**YOUR TASK**
Only a number is wanted: how many lines in these records contain the word "linkedin"?

=== DATA LISTING ===

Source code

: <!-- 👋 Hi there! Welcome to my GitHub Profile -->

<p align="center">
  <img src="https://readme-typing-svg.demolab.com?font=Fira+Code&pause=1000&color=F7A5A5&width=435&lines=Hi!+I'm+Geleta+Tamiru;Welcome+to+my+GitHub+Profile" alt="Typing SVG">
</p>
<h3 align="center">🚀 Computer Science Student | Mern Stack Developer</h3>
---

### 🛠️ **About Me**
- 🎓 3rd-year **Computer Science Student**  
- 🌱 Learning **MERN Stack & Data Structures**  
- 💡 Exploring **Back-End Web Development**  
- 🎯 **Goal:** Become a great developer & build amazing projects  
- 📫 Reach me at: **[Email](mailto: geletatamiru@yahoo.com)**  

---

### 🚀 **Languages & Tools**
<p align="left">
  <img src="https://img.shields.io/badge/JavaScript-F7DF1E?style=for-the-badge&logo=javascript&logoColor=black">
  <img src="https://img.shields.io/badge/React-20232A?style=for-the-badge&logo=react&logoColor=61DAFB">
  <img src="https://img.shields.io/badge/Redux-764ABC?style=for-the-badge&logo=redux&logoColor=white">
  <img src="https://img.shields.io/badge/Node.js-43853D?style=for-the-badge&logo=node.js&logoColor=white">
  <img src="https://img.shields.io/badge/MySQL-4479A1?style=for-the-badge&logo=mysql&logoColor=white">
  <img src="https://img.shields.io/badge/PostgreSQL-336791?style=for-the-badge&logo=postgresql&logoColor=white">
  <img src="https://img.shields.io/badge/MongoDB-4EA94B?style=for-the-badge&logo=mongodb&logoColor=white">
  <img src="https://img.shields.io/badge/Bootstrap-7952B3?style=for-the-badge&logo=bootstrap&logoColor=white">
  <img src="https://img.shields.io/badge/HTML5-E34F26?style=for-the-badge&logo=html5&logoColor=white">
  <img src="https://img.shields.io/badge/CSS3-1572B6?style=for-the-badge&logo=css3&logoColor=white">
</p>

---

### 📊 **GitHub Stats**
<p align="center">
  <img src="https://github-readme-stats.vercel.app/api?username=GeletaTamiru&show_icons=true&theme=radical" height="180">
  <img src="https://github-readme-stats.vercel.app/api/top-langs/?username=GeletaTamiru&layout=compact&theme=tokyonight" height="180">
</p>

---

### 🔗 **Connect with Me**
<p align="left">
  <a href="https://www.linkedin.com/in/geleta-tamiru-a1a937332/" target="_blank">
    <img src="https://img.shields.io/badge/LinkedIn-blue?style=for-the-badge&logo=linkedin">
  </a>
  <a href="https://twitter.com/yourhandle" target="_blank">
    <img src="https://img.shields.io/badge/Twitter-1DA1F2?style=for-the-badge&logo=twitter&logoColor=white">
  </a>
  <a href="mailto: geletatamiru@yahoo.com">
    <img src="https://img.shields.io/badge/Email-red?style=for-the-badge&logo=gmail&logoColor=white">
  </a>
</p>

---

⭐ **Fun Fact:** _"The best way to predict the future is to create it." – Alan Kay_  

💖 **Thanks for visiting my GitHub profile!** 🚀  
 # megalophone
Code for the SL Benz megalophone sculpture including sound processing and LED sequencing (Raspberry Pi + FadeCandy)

===

**ANSWER BOX**
2